[Jolle Jollesz]
JOLLESZ (Jolle), welligt een kleinzoon van Kornelis Korneliszoon Jol bovengenoemd, voerde in 1708 het bevel op de Gouda van 74 stukken, behoorende tot de scheeps magt van den staat in de Middellandsche Zee, onder Johan Gerrit, baron van Wassenaar, en bestemd om de krijgsoperatien der bondgenooten tegen de Franschen ter zee te ondersteunen.
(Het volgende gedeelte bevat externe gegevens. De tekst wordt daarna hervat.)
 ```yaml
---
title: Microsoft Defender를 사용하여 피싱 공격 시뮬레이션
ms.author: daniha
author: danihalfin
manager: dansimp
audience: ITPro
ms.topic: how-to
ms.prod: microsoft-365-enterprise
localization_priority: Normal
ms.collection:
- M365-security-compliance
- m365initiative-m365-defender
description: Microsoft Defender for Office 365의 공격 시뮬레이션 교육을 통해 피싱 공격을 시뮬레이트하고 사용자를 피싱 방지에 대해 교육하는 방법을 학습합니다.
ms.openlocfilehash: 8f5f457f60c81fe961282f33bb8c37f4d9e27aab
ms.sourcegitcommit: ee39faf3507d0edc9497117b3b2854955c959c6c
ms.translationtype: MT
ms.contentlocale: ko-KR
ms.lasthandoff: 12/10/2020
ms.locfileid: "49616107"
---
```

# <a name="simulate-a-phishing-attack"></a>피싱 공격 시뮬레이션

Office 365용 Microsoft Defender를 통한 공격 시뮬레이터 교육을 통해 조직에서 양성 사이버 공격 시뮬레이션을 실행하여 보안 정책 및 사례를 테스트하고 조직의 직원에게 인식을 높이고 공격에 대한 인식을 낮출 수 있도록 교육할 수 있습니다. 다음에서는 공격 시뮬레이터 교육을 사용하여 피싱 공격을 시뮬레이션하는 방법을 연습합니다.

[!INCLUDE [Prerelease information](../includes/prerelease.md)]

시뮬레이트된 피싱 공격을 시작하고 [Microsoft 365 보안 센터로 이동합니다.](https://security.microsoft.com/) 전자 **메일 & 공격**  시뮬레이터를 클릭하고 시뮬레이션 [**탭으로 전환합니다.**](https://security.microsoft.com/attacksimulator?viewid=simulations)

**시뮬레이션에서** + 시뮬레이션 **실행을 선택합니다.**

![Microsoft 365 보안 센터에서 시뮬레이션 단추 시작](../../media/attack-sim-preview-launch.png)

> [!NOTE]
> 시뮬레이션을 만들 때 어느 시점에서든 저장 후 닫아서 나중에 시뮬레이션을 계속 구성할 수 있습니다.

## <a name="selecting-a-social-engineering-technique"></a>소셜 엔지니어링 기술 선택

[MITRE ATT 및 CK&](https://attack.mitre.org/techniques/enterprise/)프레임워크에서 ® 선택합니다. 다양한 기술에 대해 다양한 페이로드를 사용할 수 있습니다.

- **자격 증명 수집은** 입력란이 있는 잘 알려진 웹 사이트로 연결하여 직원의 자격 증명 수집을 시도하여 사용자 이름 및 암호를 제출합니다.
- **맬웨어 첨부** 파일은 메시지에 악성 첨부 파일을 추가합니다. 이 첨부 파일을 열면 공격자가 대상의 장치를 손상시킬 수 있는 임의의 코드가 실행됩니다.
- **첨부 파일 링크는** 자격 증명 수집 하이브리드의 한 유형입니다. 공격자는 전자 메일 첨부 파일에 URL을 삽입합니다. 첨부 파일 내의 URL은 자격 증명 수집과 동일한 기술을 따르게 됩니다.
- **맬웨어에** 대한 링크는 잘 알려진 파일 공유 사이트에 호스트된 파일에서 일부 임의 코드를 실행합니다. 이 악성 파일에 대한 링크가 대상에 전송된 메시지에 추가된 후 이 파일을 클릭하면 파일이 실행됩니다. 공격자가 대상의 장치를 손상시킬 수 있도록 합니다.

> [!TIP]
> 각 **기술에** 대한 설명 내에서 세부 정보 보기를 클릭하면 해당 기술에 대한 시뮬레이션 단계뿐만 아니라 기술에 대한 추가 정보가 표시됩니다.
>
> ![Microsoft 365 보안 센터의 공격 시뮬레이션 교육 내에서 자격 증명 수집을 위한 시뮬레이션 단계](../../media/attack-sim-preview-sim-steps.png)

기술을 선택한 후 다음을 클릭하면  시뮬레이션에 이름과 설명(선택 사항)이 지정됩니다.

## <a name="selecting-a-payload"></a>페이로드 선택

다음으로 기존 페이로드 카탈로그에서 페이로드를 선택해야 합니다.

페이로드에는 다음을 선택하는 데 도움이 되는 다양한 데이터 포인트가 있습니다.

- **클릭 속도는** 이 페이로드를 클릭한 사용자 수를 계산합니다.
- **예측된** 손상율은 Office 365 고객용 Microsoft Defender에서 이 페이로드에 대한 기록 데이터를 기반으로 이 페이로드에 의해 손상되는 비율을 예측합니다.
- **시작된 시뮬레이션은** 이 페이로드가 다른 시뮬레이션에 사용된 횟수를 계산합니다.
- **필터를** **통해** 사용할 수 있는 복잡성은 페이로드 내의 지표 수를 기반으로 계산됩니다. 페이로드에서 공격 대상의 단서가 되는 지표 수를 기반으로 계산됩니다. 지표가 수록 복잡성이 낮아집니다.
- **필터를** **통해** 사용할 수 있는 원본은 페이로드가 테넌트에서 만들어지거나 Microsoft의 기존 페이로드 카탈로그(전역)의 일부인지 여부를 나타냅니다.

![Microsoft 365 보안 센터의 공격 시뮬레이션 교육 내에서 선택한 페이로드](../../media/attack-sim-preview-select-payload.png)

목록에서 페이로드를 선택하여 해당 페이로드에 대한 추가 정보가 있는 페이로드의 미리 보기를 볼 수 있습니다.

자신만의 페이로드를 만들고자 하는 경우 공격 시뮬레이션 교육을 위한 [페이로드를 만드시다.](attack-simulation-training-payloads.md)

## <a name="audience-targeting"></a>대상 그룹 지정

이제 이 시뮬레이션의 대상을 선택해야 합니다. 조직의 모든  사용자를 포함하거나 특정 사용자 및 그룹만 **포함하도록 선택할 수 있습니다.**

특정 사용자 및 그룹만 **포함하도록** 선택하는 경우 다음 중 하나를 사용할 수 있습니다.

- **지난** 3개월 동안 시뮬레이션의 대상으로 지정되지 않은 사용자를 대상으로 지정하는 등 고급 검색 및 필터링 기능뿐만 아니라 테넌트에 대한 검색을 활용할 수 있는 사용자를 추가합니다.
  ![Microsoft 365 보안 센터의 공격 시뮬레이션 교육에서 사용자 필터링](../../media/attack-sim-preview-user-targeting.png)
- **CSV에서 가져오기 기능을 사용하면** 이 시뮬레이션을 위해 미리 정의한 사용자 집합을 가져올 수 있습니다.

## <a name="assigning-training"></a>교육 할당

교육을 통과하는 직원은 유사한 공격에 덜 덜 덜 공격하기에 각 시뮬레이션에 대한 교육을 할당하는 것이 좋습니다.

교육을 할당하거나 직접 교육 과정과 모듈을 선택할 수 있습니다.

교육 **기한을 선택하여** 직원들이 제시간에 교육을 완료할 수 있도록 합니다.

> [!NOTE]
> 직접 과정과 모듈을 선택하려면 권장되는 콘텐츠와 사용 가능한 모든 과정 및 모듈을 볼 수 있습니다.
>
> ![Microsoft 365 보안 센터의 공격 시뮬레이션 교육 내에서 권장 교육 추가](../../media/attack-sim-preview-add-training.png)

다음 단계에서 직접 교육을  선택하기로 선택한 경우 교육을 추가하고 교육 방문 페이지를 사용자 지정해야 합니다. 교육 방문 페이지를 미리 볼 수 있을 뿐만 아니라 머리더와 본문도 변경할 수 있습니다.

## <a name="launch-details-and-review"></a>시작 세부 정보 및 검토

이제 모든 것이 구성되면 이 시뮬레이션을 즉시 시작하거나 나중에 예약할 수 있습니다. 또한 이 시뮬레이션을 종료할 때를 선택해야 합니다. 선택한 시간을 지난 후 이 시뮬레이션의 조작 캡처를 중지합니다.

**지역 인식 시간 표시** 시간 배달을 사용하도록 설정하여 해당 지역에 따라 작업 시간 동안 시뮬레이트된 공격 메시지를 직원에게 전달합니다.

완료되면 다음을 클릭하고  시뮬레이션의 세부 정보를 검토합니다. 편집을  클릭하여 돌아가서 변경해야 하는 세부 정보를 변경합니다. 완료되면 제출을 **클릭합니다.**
Nadat de vloot te Barcelona was aangekomen, kreeg Jollesz in last om, met vijf Britsche en twee Nederlandsche linieschepen, op de kusten van Katalonië te kruisen, zoo tot bescherming van dezelven als tot vermeestering van al zulken toevoer, als de vijand zou ondernemen derwaarts te zenden, terwijl het overige deel der vereenigde Nederlandsche en Engelsche vlooten verder zou gaan. Dit smaldeel nu moest voornamelijk medewerken aan de inneming van Port-Mahon, waarna het zich naar Livorno begaf, aldaar eenen geruimen tijd bleef, vervolgens naar Barcelona trok en eindelijk naar Lissabon, om de schepen te herstellen en van het noodige te voorzien.
Meerdere bijzonderheden zijn ons omtrent Jollesz niet bekend. Hij was den 9den Mei 1699 te Amsterdam gehuwd met Catharina Maria Abo, zijnde hij toen reeds weduwenaar van Elizabeth Meijers.
Zie de Jonge, Geschied. van het Ned. Zeewez. D. IV St. II. bl. 444, 485, 486; de Navorscher, D. VII. bl. 197.